= Thomas Morawetz =

Thomas H. Morawetz is an American legal scholar, philosopher, and educator who serves as the Tapping Reeve Professor of Law and Ethics at the University of Connecticut School of Law. A member of the UConn faculty since 1977, he is known for his interdisciplinary work bridging law, philosophy, and literature, as well as his teaching in criminal law, jurisprudence, and legal ethics. Morawetz's scholarship often explores the philosophical foundations of legal reasoning and the role of narrative in law. Before joining UConn, he taught philosophy at Yale University, where he earned his Ph.D. in philosophy and J.D. His writings, including Literature and the Law (2007), have contributed to the fields of law and literature and analytic jurisprudence.

== Early life and education ==
Thomas H. Morawetz earned his A.B. magna cum laude from Harvard College in 1963. Following Harvard, he pursued study in literature, philosophy, and law, spending a Fulbright Fellowship at University College, Oxford in 1963–64. He then attended Yale University, earning an M.Phil. and Ph.D. in philosophy (1968–79), and a J.D. (1968).

== Academic career ==
Morawetz joined the faculty of the University of Connecticut School of Law in 1977. He holds the title of Tapping Reeve Professor of Law and Ethics at UConn. Before his appointment at UConn, he taught philosophy at Yale (1969–77) as assistant and then associate professor.

He has also held visiting professorships at institutions including University of Southern California (1982–1983), Hastings College of the Law (Fall 1992), and Tilburg University (March 1996).

== Scholarly Contributions ==
Morawetz's research lies at the intersection of criminal law, jurisprudence, philosophy of law, and law and literature. His interests include analytic jurisprudence, hermeneutics, legal ethics, and the philosophy of knowledge.

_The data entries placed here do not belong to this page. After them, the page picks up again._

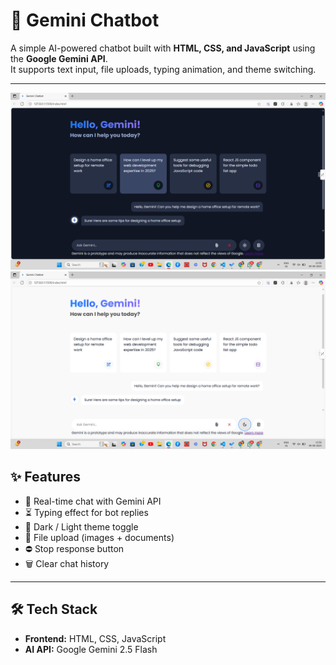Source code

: # 🤖 Gemini Chatbot

A simple AI-powered chatbot built with **HTML, CSS, and JavaScript** using the **Google Gemini API**.  
It supports text input, file uploads, typing animation, and theme switching.

---
![Chat UI](Images/UI.png)
![Dark Theme](Images/ChatbotUI.png)



## ✨ Features
- 💬 Real-time chat with Gemini API  
- ⏳ Typing effect for bot replies  
- 🌙 Dark / Light theme toggle  
- 📎 File upload (images + documents)  
- ⛔ Stop response button  
- 🗑️ Clear chat history  

---

## 🛠️ Tech Stack
- **Frontend:** HTML, CSS, JavaScript  
- **AI API:** Google Gemini 2.5 Flash  



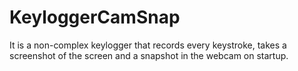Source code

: # KeyloggerCamSnap
It is a non-complex keylogger that records every keystroke, takes a screenshot of the screen and a snapshot in the webcam on startup.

Selected works include "Metaphor and Method: How Not to Think about Constitutional Interpretation" (1994), "On Conduits and Voices" (1996), "Commentary: The Rules of Law and the Point of Law" (1973), and the book Literature and the Law (2007) which draws on his long-running courses in Law & Literature and The Law and Literature of Crime.

In his Law & Literature work, Morawetz uses novels such as The Strange Case of Dr. Jekyll & Mr. Hyde and To Kill a Mockingbird to prompt law students to reflect on themes of guilt, responsibility, identity, and argumentation.

== Teaching Philosophy and Style ==
Morawetz believes that legal education benefits from cross-disciplinary engagement, particularly with literature and philosophy, to deepen students' reflection on law, values, and self.